第4話 壊れる日常

 一晩中弄ばれ全身が痛かった。

ことが済んだアイツは人が変わったように朝の礼拝に行った。


 中身は男だと言うのに犯されたことがショックだった。

もし、俺が男のままだったのなら、

アイツに勝てたのだろうか。

そんなことが頭の中でぐるぐるしていた。

 俺はこれ以上何を失えばいいのだろう。

たった数ヶ月で家族も、立場も、性別もそして今度は尊厳まで失った。

不意に涙が流れる。


美香は一晩中俺を見ていた。

アイツが部屋から出たあと美香は俺に寄り添って泣きながら「ごめんなさい」と繰り返していた。


 ほぼ放心状態の俺を美香は風呂に入れ、着替えを手伝ってくれた。

その後、俺が落ち着いてから美香から色々聞いた。


あんなことされるのは初めてだったこと。

とても怖かったこと。

俺が助けに入ったのが嬉しかったこと。

そして、身代わりにしてしまってごめんなさいと。


 俺は美香が無事だったことそれだけでも救いだと思った。

もしかしたら今後アイツが他の子にも手を出すことさえ想像できる。

そんなのは嫌だ、絶対に。

俺一人が犠牲になれば他の子を守ることが出来るのだろうか。

そんなことを考えた。


___そして、俺は自ら犠牲になった___


 あの夜からアイツは毎日俺を抱くようになった。

こんなことでしかあの子達を守ることが出来ないだなんてとても情けなかった。やるせなかった。


 最初の一週間こそアイツは俺を丁寧に扱っていた。ある時、「生理は来ているのか」と問われた。そんなこと考えたことも無かった。

もし、来たとしてアイツの子を身籠る事を想像してしまった。

そんなおぞましいことあってほしくはない。気持ちが悪い。

しかし、逆らったら怖いと感じたので「まだ来ていない」そう答えてからアイツは雑に扱うようになった。


 学校に行って嫌がらせを受け、孤児院に帰ってあの子たちの世話をして、夜はアイツに抱かれる。

そんな生活が始まった。

地獄だ。


 地獄の日常が始まって3週間程だろうか、そのくらい経った。

まず、一人称は「俺」から「私」に変えさせられた。アイツの前で「俺」と言おうもんなら夜が辛くなる。

それからアイツの雑用係になった。お茶を汲んだり。書類をまとめたり。

そして何故か部屋着はフリルのたくさん付いているメルヘンチックな服装が多くなった。完全に愛玩動物だ。

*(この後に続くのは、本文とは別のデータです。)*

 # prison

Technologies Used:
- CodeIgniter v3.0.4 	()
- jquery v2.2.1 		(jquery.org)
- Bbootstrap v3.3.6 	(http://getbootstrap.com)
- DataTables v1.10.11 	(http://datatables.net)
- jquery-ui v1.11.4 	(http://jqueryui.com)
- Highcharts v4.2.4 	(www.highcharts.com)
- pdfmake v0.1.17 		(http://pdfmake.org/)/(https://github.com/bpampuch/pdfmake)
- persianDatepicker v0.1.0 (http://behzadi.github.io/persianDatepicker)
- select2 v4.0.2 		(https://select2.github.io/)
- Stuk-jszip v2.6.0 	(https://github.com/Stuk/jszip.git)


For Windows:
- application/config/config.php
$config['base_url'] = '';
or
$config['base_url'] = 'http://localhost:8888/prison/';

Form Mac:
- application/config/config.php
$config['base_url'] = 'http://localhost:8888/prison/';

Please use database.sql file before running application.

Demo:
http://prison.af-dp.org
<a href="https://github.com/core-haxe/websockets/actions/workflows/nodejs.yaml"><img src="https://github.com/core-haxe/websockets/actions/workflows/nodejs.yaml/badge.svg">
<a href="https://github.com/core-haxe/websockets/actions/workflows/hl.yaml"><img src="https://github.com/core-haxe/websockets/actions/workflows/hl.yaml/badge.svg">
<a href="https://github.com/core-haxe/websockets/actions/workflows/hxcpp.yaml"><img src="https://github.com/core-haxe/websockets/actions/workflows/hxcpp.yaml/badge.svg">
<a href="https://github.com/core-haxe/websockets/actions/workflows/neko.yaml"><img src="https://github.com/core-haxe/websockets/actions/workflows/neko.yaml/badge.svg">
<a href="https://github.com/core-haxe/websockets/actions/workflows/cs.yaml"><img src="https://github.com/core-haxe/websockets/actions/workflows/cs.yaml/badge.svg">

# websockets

今の自分はアイツの都合のいい人形で逆らうもんなら手痛いお仕置きが降ってくる。はっきり言って恐怖でしかない。あの振りまく笑顔の仮面の裏側はドス黒い感情が潜んでいる。



 今日はクリスマス。曇っていてスッキリしない。

この孤児院も例に漏れず、というよりキリスト教の教会なので本格的な礼拝が行われている。今年は24日25日は土日なのでこの近辺の住民たちが多く礼拝に訪れていて朝から私達は手伝いをしていた。

礼拝者には普段通りに挨拶を。

子連れの人がいたらその子にクッキー等の焼き菓子を手渡したり、

みんなと練習したクリスマス賛歌を歌ったりしてあっという間に夜になった。

どっから仕入れたのかわからない七面鳥を焼いて、サラダを作りパンも手作りしてみたりとクリスマスらしいご馳走も作った。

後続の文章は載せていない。